PJ Smith serves hope and a ‘humble heart’ in her downtown Fayetteville restaurant
BY JANET GIBSON, November 2021
PHOTOGRAPHY BY RAUL RUBIERA JR.
Why is it that some of the most giving people have endured the most pain? They know what it is like to go without, to suffer unspeakable loss, but also to survive and thrive. The more they are knocked down, the more they get up and give. Sharing their light. Pornjai “PJ” Smith, the unofficial godmother of Person Street, is one of those special people.
At her PJ Thai Cuisine, a convenience store-turned-restaurant across from the Cumberland County Courthouse, the woman known as “Ms. PJ” or “Mom” cooks for everyone from high-powered attorneys and business leaders to people who are without homes, hope or happiness. She intuitively feels their sorrows. She offers encouraging words with no judgment.
“Pay what you can, when you can,” she says to those who have fallen on hard times, as she discreetly hands over a container filled with delicious food. Because she too knows what it is like to be hungry.
Several people have returned months later to pay full price for their meals. The once displaced say they now have shelter and jobs. A recovering addict says he recently completed rehab and is striving to stay clean. A former prostitute, trained as a nurse, has gone back to the healthcare profession. They tell Ms. PJ it’s all been possible because of her influence, which gives her great joy, but she takes no credit, saying such transformation is much bigger than her. She credits God.
Her acts of kindness also include offering gifts of clothing that she keeps stored in a back office. She has been known, too, to help others with transportation and finding employment. She has even put the homeless to work in her own business.
“If there was ever an individual who needed to be recognized for her contribution to the community, PJ should lead the pack,” says Carol Quigg, a longtime Fayetteville volunteer and change-maker who nominated
PJ Smith for CityView Magazine’s second annual Impact Awards. “She is one of the most remarkable people I have ever met!”

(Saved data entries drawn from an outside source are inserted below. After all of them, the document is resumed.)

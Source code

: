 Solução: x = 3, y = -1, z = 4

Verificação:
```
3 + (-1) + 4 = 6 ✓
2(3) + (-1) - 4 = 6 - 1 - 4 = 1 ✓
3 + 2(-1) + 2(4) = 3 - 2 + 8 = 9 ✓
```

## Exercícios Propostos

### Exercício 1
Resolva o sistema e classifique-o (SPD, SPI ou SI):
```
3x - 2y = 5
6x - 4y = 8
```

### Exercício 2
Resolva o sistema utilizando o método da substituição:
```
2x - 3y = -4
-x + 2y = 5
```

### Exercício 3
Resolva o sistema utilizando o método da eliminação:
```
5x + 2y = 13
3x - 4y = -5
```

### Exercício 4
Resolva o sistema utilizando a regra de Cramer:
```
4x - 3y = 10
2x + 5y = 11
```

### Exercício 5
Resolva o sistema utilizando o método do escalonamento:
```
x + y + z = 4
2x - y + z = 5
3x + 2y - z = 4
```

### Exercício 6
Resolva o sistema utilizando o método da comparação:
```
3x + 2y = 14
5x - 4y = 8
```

It’s been a long journey from Ms. PJ’s native Thailand to America, from orphan to widow and breast cancer survivor. She rarely shares her personal story, preferring to listen to who is in front of her. She never knew her parents and was given a birth date of Aug. 2, 1951, in an orphanage just outside of Bangkok. At 9, she was adopted into a family that made her cook and clean to earn her keep. She tells of abuse and was given very little to eat. She was still a teenager when she came to the United States in 1970 from her native Thailand with her first husband, an American soldier. He kept her in a small apartment in Hackensack, New Jersey. “He wanted me to cook and clean,” she says. But she wanted more. She taught herself how to speak English by watching “Sesame Street” and “The Electric Company” on TV.

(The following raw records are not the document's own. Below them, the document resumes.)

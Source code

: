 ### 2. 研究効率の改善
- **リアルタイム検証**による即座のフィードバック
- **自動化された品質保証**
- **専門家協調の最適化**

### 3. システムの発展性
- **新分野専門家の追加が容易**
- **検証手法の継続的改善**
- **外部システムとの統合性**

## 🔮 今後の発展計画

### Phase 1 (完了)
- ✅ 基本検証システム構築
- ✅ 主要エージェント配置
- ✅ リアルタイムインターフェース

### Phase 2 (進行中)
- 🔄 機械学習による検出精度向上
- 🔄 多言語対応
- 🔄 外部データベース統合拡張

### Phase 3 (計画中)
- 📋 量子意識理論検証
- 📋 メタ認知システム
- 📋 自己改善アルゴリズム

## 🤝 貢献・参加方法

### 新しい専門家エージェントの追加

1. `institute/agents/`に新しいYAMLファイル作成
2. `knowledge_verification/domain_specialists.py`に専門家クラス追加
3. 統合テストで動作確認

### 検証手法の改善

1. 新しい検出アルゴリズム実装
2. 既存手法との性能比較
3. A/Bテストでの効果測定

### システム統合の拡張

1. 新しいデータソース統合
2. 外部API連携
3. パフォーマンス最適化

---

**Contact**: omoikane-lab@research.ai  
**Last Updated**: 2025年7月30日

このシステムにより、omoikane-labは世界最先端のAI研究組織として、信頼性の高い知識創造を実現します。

She wanted to become a mother. After three miscarriages, the couple adopted a baby boy in Panama, where they were stationed. The marriage ended in divorce after 13 years, leaving her as a single mom. Her son would be tragically killed in a car accident at age 18.
Always one to work hard, Ms. PJ persevered – managing custodial and cafeteria staffs on Fort Bragg and toiling in restaurants, waiting tables and cooking, too. In 1996, she found true love, marrying for a second time. “A good man,” she says.
In October 2017, her husband, Felton Smith, died of cancer. Five months later, Ms. PJ would be diagnosed with Stage 2 breast cancer and undergo radiation, chemotherapy and surgery. In many ways she felt alone, but also blessed to be helped by her church family.
A year after being diagnosed, and in remission, she knew the time was right to make her dream come true. She opened her namesake restaurant. Exactly a year and a week later, COVID-19 was declared a worldwide pandemic and became part of our daily lexicon.
Suddenly, like other business owners, Ms. PJ had to “pivot.” No more buffet. More takeout orders. And, of course, increased sanitary measures. She relies on a small team who are “like family.” Labor shortages and rising food costs are the daily struggles of many restaurant owners, and she is no different. She keeps looking and praying for the additional right people to help her cook, clean and wait on customers. Regardless, she has stepped up her efforts to feed the homeless by assisting a friend with an outreach program in Hope Mills.
It’s common to see her packing up large pans of Thai specialties, so she can help fill the need. She also has kept busy with an adopted daughter and her family who recently moved from Thailand to the Fayetteville area. At 5-feet-2-inches tall, Ms. PJ is small in stature, but a giant to many who have been recipients of her kindness.
“When you do things for people, you can change their lives,” she says. She is living proof that, what we often hunger for the most, isn’t necessarily about the food – but acceptance, human connection and what she lovingly calls “the humble heart.” She serves it all in great abundance.